Di era demokrasi yang amat liberal seperti sekarang, dimana sumber potensial alam bebas dikelola oleh perseorangan (swasta), rakyat Indonesia selalu kalah dan tentu saja selalu dirugikan. Dalam kondisi seperti ini, Negara betul-betul tidak hadir untuk menjembatani dan melindungi hak-hak rakyat Indonesia. Padahal, jika kita mengacu pada konstitusi, distribusi kekayaan alam tidak pernah diperuntukkan dan dikelola perseorangan, tetapi Negara sendiri yang mengelola dan kemudian seluas-luasnya didistribusikan untuk kepentingan seluruh rakyat Indonesia. Sejauh ini wacana konstitusi pada praktiknya tidak pernah dijalankan oleh Negara. Konstitusi yang dirumuskan untuk menjadi arah kemana Negara ini harus berlabuh pun tidak diikuti. Demokrasi liberal sejatinya telah menghegemoni dan menyesatkan seluruh rakyat Indonesia ke jalan yang amat menyengsarakan. Imbasnya, yang kalah yang dirugikan yang dikorbankan siapa lagi jika bukan seluruh rakyat Indonesia.
Sistem kapitalisme yang menghendaki dan membebaskan kekayaan dimiliki hanya oleh segelintir orang, menjauhkan cita-cita luhur bangsa kita yang menghendaki adil makmur seluruh takyat indonesia dengan kekayaan alam yang melimpah. Dengan pembiaran campur tangan perseorangan (Swasta) dalam mengelola sumber daya alam, itu artinya Negara secara sengaja menghisap hak warga negara dengan menggunakan tangan orang lain.

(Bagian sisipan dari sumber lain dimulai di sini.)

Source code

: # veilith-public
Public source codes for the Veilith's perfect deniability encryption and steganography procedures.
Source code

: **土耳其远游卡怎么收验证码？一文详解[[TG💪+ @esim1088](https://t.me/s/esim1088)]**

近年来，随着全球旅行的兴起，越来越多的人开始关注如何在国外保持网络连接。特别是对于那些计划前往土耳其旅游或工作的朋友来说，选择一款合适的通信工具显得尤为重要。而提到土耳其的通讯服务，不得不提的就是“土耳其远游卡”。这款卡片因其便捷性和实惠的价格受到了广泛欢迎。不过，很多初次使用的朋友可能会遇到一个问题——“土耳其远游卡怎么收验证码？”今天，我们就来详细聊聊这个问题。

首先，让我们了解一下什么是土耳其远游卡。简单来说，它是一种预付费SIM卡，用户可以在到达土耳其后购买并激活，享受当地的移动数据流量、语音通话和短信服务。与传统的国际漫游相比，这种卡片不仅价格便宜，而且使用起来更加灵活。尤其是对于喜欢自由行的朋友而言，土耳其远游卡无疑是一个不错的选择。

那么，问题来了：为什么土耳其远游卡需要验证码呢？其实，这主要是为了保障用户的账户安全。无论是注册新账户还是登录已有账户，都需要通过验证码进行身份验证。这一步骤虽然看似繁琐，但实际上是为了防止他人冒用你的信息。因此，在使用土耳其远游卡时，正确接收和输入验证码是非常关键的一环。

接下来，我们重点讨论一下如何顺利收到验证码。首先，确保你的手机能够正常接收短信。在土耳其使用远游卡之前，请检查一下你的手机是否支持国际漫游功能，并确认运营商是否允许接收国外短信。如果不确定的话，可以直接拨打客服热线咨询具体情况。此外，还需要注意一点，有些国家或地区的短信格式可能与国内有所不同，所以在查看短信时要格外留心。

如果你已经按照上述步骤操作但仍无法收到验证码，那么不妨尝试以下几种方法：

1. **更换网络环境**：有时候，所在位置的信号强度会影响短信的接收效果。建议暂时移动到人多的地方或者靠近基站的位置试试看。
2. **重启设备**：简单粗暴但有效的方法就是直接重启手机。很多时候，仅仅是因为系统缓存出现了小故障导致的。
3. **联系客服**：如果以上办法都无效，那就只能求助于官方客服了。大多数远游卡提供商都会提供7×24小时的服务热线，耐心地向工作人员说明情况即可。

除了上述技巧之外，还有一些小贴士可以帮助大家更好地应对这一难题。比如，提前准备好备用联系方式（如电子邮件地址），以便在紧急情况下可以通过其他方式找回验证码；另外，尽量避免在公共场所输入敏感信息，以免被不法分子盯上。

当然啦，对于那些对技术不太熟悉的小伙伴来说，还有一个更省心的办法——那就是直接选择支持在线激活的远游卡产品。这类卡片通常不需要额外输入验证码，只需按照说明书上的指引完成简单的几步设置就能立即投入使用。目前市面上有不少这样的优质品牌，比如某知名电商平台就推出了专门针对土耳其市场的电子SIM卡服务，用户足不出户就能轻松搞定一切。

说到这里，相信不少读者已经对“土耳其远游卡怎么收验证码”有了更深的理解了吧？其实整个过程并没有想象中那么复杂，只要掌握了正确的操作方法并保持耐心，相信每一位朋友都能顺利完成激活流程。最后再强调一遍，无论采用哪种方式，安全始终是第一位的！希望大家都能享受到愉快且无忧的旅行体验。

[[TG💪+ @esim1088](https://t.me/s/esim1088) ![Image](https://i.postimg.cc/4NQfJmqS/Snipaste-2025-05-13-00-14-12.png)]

Tentu saja kita sama sekali tidak ingin Bangsa kita terus menerus seperti ini, dimana masa depan bangsa suram atas difisit kekayaan alam yang dieksploitasi tiada henti dan hanya menguntungkan segelintir orang saja. Untuk menjamin keberlangsungan hidup berbangsa dan bernegara dengan stok kekayaan yang tersisa ini, upaya yang harus kita dorong dan ambil adalah menarik kembali kapal Indonesia yang tersesat jauh untuk kembali mengikuti arah bintang yang menghendaki keselamatan seluruh rakyat Indonesia.